Useful student page Ashod Bzdigian
ATtin1614¶
1.Firstly, I opened Fusion360 and in the file drop-down menu, I selected new electronics design. Then I selected new schematic and I began adding the components I would need for the circuit.
Note. Components may not be found from simply searching but looking creatively.
2.Then I placed the connections between components.
3.Then I created my PCB board by selecting switch to PCB document.
Note. When entering the PCB document, all components will be placed and have ghost traces.
4.Then I ran the autorouter using the design rules to create the traces for my board.
NB. Select the route that is at 100% or select the route that you like and make chnages if required.
5.Then I selected CAM Preview to view the different layers of the PCB and exported the toplayeras a DXF.
6.Then I went to the milling machine and created the board with traces.software which runs our precision mill and set the dimensions for the board I would be milling.
7.Then I soldered the components on the board.
8.Then I went to arduino ide where I reviewed the code created by Neil Gershenfeld.

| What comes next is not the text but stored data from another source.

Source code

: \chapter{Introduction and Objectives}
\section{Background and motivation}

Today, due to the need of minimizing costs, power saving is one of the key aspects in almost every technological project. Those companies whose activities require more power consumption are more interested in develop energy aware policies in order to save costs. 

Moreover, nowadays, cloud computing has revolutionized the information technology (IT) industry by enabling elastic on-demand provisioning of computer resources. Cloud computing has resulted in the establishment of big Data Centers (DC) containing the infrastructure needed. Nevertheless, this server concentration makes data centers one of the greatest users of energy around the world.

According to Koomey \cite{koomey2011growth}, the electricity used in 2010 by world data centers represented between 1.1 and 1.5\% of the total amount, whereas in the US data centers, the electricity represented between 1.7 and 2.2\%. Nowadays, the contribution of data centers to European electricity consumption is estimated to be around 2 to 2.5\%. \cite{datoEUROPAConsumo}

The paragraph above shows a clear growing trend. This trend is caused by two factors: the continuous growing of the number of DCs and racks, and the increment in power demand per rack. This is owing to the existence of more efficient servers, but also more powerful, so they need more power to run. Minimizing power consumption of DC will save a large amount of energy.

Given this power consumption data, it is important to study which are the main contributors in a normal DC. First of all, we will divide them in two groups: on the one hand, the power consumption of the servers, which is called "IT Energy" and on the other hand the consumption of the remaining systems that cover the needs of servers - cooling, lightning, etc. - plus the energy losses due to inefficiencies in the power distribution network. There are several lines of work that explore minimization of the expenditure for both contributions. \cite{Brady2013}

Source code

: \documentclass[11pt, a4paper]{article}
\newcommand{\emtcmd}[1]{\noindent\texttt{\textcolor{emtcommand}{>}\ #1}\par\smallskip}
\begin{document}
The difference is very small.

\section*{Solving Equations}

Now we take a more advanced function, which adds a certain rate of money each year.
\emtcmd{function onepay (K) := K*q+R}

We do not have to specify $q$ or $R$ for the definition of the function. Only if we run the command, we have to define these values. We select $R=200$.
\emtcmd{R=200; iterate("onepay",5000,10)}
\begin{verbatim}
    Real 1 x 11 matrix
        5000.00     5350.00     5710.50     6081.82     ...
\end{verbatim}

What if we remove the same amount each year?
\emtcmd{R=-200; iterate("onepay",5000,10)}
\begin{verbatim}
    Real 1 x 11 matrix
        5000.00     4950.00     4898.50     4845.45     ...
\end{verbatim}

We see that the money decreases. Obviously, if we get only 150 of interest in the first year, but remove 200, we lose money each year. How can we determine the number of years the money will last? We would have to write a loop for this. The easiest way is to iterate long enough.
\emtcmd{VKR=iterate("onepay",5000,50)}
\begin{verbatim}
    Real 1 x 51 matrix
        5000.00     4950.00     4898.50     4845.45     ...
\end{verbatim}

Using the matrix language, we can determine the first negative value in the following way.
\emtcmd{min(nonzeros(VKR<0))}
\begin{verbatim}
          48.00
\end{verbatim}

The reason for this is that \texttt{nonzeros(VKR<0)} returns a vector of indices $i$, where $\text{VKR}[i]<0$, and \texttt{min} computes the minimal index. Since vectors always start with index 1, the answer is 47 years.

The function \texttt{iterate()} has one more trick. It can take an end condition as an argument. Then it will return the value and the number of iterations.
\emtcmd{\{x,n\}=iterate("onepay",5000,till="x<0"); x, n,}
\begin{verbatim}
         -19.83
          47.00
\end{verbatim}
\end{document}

Unfortunately I got an error when I tried to verify the code. After some trouble shooting I found that my servo library for my board manager was named differently and when this changed it allowed the code to be verified.As my code only had 1 servo I commented out the parts of the code that related to the second servo.
9.Then I modified the code to see the effect it would have on the servo by changing the angle and delay time.